Toujours dans le même ordre d’idée, Mohamed Benhlal, chercheur au CNRS/ IREMAM d’Aix en Provence, a présenté un exposé sur « L’émigration comme renaissance ». Le chercheur a pris le cas des Harraga marocains. L’exposant a fait savoir que les conditions d’émigration au début du dernier siècle au Maroc ont changé. Les conditions d’émigration dans les années 80 et 90 ont apporté de nouvelles stratégies migratoires. Selon l’orateur, le profil sociologique de misère n’a pas lieu de cité. En effet, les nouvelles vagues d’émigration ne portent pas seulement les miséreux. Les crises économiques qui poussent les candidats à l’émigration « brûleurs de vies » ou les « Hrigs » ne sont pas, selon M. Benhlal, « le mode lent de l’émigration ancienne » telle que connue jadis, mais « l’attirance pour le risque qui pousse le candidat à l’émigration, à braver la mort, obéit à une stratégie de réussite rapide », car pour réussir rapidement, le candidat ne lésine sur aucun moyen. Le lourd investissement de départ est une « assurance-garantie sur un retour prospère », a-t-il analysé.

Pour sa part, Abdelkader Lakjaa, maître de conférences en sociologie à l’université d’Oran, a exposé sur la jeunesse et la marginalité en Algérie sous le thème « nous sommes tous dans le brouillard ». Cette communication se veut un regard sur les valeurs en cours au sein de l’univers des jeunes en Algérie. Lors des séances de l’après-midi, Ali Mekki, directeur du Centre régional et d’observation des politiques et pratiques sociales à Monasque (France), a étalé son intervention sur le mariage chez les enfants issus de l’immigration : vers un quatrième âge de l’émigration maghrébine en France. M. Mekki estime qu’avec le modèle des trois âges de l’émigration algérienne en France proposé par le défunt Sayad, le quatrième modèle analysera « les stratégies matrimoniales des enfants du troisième âge et la reproduction de l’émigration maghrébine en France ».
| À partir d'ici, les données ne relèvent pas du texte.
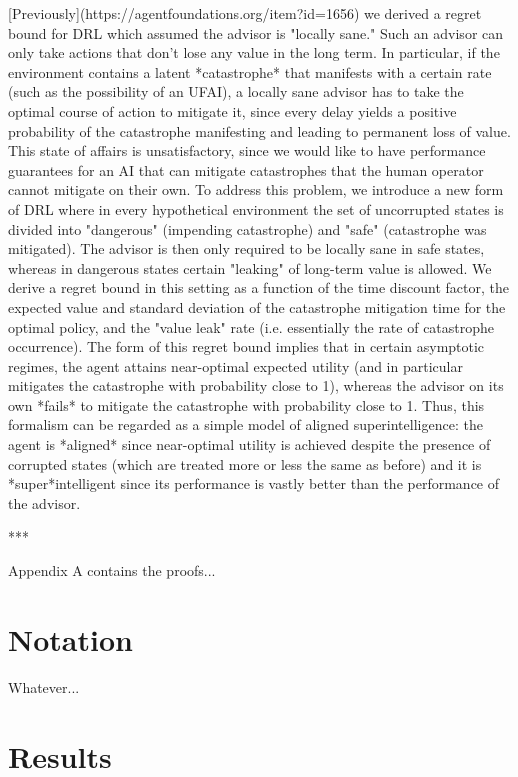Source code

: \documentclass[a4paper]{article}
\begin{document}
[Previously](https://agentfoundations.org/item?id=1656) we derived a regret bound for DRL which assumed the advisor is "locally sane." Such an advisor can only take actions that don't lose any value in the long term. In particular, if the environment contains a latent *catastrophe* that manifests with a certain rate (such as the possibility of an UFAI), a locally sane advisor has to take the optimal course of action to mitigate it, since every delay yields a positive probability of the catastrophe manifesting and leading to permanent loss of value. This state of affairs is unsatisfactory, since we would like to have performance guarantees for an AI that can mitigate catastrophes that the human operator cannot mitigate on their own. To address this problem, we introduce a new form of DRL where in every hypothetical environment the set of uncorrupted states is divided into "dangerous" (impending catastrophe) and "safe" (catastrophe was mitigated). The advisor is then only required to be locally sane in safe states, whereas in dangerous states certain "leaking" of long-term value is allowed. We derive a regret bound in this setting as a function of the time discount factor, the expected value and standard deviation of the catastrophe mitigation time for the optimal policy, and the "value leak" rate (i.e. essentially the rate of catastrophe occurrence). The form of this regret bound implies that in certain asymptotic regimes, the agent attains near-optimal expected utility (and in particular mitigates the catastrophe with probability close to 1), whereas the advisor on its own *fails* to mitigate the catastrophe with probability close to 1. Thus, this formalism can be regarded as a simple model of aligned superintelligence: the agent is *aligned* since near-optimal utility is achieved despite the presence of corrupted states (which are treated more or less the same as before) and it is *super*intelligent since its performance is vastly better than the performance of the advisor.

***

Appendix A contains the proofs...

\section{Notation}

Whatever...

\section{Results}
\end{document}
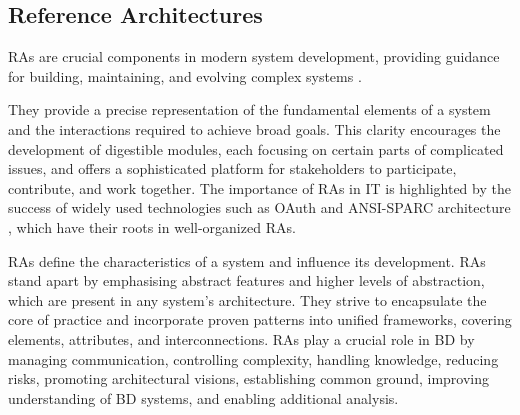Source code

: \documentclass[preprint,12pt]{elsarticle}
\begin{document}


\subsection{Reference Architectures} 

RAs are crucial components in modern system development, providing guidance for building, maintaining, and evolving complex systems \cite{Cloutier2010}. 

They provide a precise representation of the fundamental elements of a system and the interactions required to achieve broad goals. This clarity encourages the development of digestible modules, each focusing on certain parts of complicated issues, and offers a sophisticated platform for stakeholders to participate, contribute, and work together. The importance of RAs in IT is highlighted by the success of widely used technologies such as OAuth \cite{OATH} and ANSI-SPARC architecture \cite{ANSI}, which have their roots in well-organized RAs. 

RAs define the characteristics of a system and influence its development. RAs stand apart by emphasising abstract features and higher levels of abstraction, which are present in any system's architecture. They strive to encapsulate the core of practice and incorporate proven patterns into unified frameworks, covering elements, attributes, and interconnections. RAs play a crucial role in BD by managing communication, controlling complexity, handling knowledge, reducing risks, promoting architectural visions, establishing common ground, improving understanding of BD systems, and enabling additional analysis. 
\end{document}
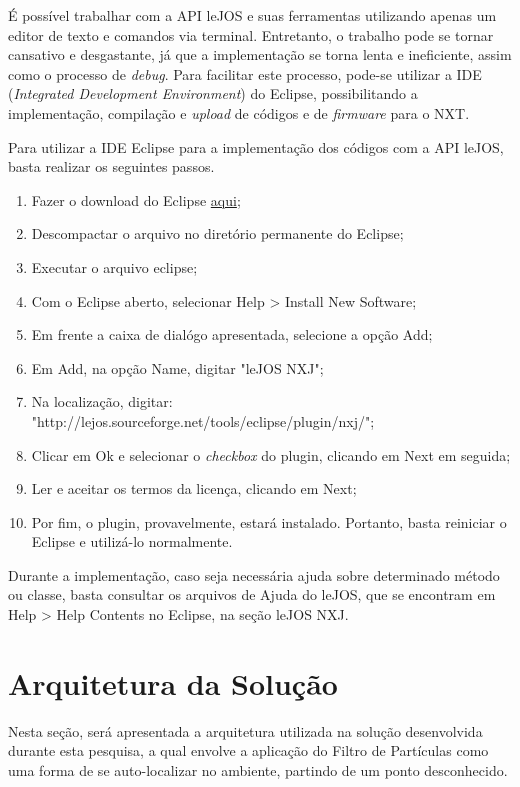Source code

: 	É possível trabalhar com a API leJOS e suas ferramentas utilizando apenas um editor de texto e comandos via terminal. Entretanto, o trabalho pode se tornar cansativo e
	desgastante, já que a implementação se torna lenta e ineficiente, assim como o processo de \textit{debug}. Para facilitar este processo, pode-se utilizar
	a IDE (\textit{Integrated Development Environment}) do Eclipse, possibilitando a implementação, compilação e \textit{upload} de códigos e de \textit{firmware} para o NXT.

	Para utilizar a IDE Eclipse para a implementação dos códigos com a API leJOS, basta realizar os seguintes passos.

	\begin{enumerate}
		\item Fazer o download do Eclipse \href{www.eclipse.org}{aqui};
		\item Descompactar o arquivo no diretório permanente do Eclipse;
		\item Executar o arquivo eclipse;
		\item Com o Eclipse aberto, selecionar Help > Install New Software;
		\item Em frente a caixa de dialógo apresentada, selecione a opção Add;
		\item Em Add, na opção Name, digitar "leJOS NXJ";
		\item Na localização, digitar: "http://lejos.sourceforge.net/tools/eclipse/plugin/nxj/";
		\item Clicar em Ok e selecionar o \textit{checkbox} do plugin, clicando em Next em seguida;
		\item Ler e aceitar os termos da licença, clicando em Next;
		\item Por fim, o plugin, provavelmente, estará instalado. Portanto, basta reiniciar o Eclipse e utilizá-lo normalmente.
	\end{enumerate}

	Durante a implementação, caso seja necessária ajuda sobre determinado método ou classe, basta consultar os arquivos de Ajuda do leJOS, que se encontram em
	Help > Help Contents no Eclipse, na seção leJOS NXJ.

\section{Arquitetura da Solução}
\label{sec:arq_solucao}

	Nesta seção, será apresentada a arquitetura utilizada na solução desenvolvida durante esta pesquisa, a qual envolve a aplicação do Filtro
	de Partículas como uma forma de se auto-localizar no ambiente, partindo de um ponto desconhecido.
Tereza Hyankova, ethnologue à l’université de Charles de Prague, a proposé une lecture sur « la question de l’identité et de l’intégration des immigrés kabyles à Prague ». Tout en sachons que l’immigration kabyle en République Tchèque est récente, elle a fondé son exposé sur des enquêtes réalisées auprès des immigrés kabyle établîs à Prague. Ces jeunes, dans leur majorité célibataires, ont choisi la Tchèquie après la chute du communisme, a-t-elle déduit.

A propos de l’émigration des femmes algériennes en France, notamment le cas de femmes rurales, Mme Fatiha lovichi-Dahmani, chef de service éducatif à Lille, a présenté un exposé dans ce sens. L’apparition de ce nouveau phénomène migratoire en France vers la fin des années 60 « marque un tournant irréversible dans l’histoire sociale de l’émigration et de l’immigration algérienne », estime-t-elle.

Le colloque poursuivra ses travaux jusqu’au 4 de ce mois, avec cette pléiade d’hommes et de femmes de sciences, le colloque est une occasion de comprendre les faces cachées du phénomène de l’émigration et de l’immigration.